Les sourcils froncés en signe d’inquiétude, il essaya de se débattre :

- Non… Enfin, j’ai jamais cherché à te mentir. Je pensais pas que tu prenais ces histoires au sérieux…

- Et comment j’aurais pu deviner ?

Il dévisagea silencieusement, comme s’il ne comprenait pas. Comme s’il ne comprenait rien. Son attention se déplaça lentement vers Symphonie. Ah ça oui, il pouvait la regarder. Ses yeux s’arrondissaient de plus en plus. Quand il réalisa qu’elle ne tiendrait jamais tout entière dans son champ de vision, il se retourna vivement et, cette fois, s’adressa à moi en m’accablant d’offenses :

- Mais t’es un grand malade ! Comment t'as pu acheter un cheval en te disant que ça me rappellerait le… le mien ?

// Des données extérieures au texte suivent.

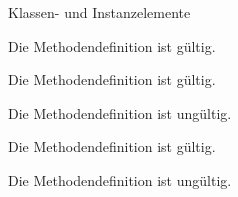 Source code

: \begin{exercise}{Klassen- und Instanzelemente}
\begin{solution}
\begin{parts}
\item
Die Methodendefinition ist gültig.

\item
Die Methodendefinition ist gültig.

\item
Die Methodendefinition ist ungültig.

\item
Die Methodendefinition ist gültig.

\item
Die Methodendefinition ist ungültig.
\end{parts}
\end{solution}
\end{exercise}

- Il est exactement comme tu l'as décrit. Tout correspond. La robe baie, la tache blanche…

- Sérieusement ? Même moi qui ai jamais vu d'autres chevaux que ceux de la police montée, je suis sûr qu'on en trouve des centaines qui ressemblent à ça. Mais c’est même pas la question ! Tu… Tu t’es vraiment dit que c’était la réalité quand j’ai raconté l’histoire du cheval bleu, des papillons et du tableau volé ?! À ce niveau-là, on peut plus appeler ça de la naïveté !

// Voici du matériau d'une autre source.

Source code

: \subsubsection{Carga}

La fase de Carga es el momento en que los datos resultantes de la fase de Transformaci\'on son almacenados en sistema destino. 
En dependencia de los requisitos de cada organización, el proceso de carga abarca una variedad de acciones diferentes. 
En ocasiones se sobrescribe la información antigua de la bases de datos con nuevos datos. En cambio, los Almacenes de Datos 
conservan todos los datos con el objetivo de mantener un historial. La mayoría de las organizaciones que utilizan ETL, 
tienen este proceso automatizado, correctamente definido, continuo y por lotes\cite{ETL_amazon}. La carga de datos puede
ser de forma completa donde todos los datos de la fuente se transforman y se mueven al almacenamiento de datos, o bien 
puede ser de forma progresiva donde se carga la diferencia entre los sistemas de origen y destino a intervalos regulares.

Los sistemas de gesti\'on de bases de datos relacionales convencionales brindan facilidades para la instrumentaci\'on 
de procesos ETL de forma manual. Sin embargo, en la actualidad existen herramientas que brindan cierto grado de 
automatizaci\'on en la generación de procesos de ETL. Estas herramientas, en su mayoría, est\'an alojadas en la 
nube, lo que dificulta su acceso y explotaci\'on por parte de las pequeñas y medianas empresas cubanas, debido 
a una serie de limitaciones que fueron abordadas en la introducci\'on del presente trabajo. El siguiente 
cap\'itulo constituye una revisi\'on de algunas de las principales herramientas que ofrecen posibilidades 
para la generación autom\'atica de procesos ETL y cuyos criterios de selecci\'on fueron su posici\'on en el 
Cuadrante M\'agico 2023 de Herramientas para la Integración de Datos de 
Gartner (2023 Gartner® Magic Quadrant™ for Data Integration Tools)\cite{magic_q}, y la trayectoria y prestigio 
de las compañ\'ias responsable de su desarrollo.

Je nageais en plein délire. Non seulement il avait proféré tous ces mensonges sans vergogne, mais il trouvait encore le moyen de me faire des reproches, me parlant comme si j'étais le dernier des abrutis !

- Tu te rends compte de ce que j'ai fait pour toi ? tentai-je de le ramener sur terre.

- Je t'ai jamais demandé de m'acheter un cheval !

C’en était trop. Je craquai.

- Tu m'as raconté ton soi-disant passé tout en me demandant de ne pas te parler de ton avenir ! criai-je par-dessus lui. T'as passé des jours entiers enfermé dans mon appart' à rien foutre d'autre que de t'inventer des parents suicidés ! Tu croyais pas que j'allais rester sans rien faire pendant que tu me montrais à quel point t'étais malheureux ? T'as pleuré devant moi ! Alors oui, ce putain de canasson, tu me l'as demandé parce que tu m'as demandé de te rendre heureux !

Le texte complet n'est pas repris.